Since the derived exact couple is an exact couple, there is nothing stopping us from defining the derived exact couple of the derived exact couple. Then do it again, and again, … . Obviously, if we aren’t careful we’ll lose track of where we are, so choosing notation is essential. Suppose ${(D, E)}$ form an exact couple. Then let ${D^1=D}$ and ${E^1=E}$. Next let ${D^2=D'}$ and ${E^2=E'}$. This inductively gives us that ${D^{r+1}=(D^r)'}$ and ${E^{r+1}=(E^r)'}$. In each of these we get three maps which tell us that each stage is an exact couple ${i^r: D^r\rightarrow D^r}$, also ${j^r: D^r\rightarrow E^r}$, and ${k^r: E^r\rightarrow D^r}$.

Since the triangle is exact, defining (which technically already happened in the definition of ${E^{r+1}}$) ${d^r: E^r\rightarrow E^r}$ by ${d^r=j^r\circ k^r}$ we get a chain complex and can take homology. We say that ${\{(E^r, d^r)\}_{\{r\geq 1\}}}$ is the spectral sequence associated to the exact couple. Note that ${E^{r+1}=H(E^r, d^r)}$.

This is probably incredibly useless for people wanting to know what a spectral sequence is and how it is used. But in general we are going to have a lot more information floating around than just this abstract exact couple.
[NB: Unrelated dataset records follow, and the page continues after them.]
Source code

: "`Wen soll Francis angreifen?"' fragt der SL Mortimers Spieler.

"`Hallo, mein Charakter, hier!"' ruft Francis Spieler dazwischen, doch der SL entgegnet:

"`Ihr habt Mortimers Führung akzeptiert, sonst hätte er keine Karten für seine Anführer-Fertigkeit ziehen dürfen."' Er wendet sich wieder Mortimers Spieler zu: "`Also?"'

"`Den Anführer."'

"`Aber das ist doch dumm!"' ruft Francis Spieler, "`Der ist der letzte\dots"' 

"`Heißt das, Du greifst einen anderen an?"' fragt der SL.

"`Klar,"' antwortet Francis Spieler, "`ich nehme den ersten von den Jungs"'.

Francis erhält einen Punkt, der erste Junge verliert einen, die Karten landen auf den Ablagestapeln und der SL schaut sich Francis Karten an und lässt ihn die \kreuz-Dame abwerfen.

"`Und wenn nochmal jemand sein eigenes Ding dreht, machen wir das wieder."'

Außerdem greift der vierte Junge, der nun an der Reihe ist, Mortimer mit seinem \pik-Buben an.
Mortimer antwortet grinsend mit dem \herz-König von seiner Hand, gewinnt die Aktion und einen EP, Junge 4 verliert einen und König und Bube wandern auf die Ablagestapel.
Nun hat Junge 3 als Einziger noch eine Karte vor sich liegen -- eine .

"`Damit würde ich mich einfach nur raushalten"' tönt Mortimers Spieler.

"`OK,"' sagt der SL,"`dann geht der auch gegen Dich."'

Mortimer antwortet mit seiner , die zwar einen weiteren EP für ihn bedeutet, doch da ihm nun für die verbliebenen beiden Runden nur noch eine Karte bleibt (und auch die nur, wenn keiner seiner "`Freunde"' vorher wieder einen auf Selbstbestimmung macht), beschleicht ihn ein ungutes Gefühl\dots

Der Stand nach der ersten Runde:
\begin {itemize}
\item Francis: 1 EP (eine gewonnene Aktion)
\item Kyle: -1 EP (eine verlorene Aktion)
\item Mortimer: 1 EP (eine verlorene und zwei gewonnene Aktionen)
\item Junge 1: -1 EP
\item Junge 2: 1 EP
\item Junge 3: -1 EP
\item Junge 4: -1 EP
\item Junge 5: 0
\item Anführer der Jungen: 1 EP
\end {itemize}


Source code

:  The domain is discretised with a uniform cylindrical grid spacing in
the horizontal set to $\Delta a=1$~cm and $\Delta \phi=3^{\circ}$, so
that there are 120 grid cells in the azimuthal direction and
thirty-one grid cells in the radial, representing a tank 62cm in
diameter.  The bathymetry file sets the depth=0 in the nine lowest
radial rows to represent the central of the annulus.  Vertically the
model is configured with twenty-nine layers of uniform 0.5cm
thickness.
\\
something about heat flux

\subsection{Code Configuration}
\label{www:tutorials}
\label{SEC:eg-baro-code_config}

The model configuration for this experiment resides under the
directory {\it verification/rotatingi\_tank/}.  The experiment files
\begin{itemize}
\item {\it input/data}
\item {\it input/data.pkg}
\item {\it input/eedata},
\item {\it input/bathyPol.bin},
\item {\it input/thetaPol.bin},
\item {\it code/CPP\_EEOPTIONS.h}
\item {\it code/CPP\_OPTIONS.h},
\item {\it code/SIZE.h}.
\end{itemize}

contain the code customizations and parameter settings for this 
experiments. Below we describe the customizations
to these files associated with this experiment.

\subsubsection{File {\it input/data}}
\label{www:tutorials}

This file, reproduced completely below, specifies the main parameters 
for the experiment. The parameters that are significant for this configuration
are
More specifically, we have to get the exact couple somehow, and the process of forming it will give us things to work with. The other thing is that we want to know that ${\displaystyle \lim_{r\rightarrow\infty}(E^r, d^r)}$ converges in some sense to something, and hopefully we have information about what this “${E^\infty}$” term is.

I don’t want to go through an entire example today, but we’ll set up the situation for the example (for those who have seen this, it will be the Serre Spectral Sequence).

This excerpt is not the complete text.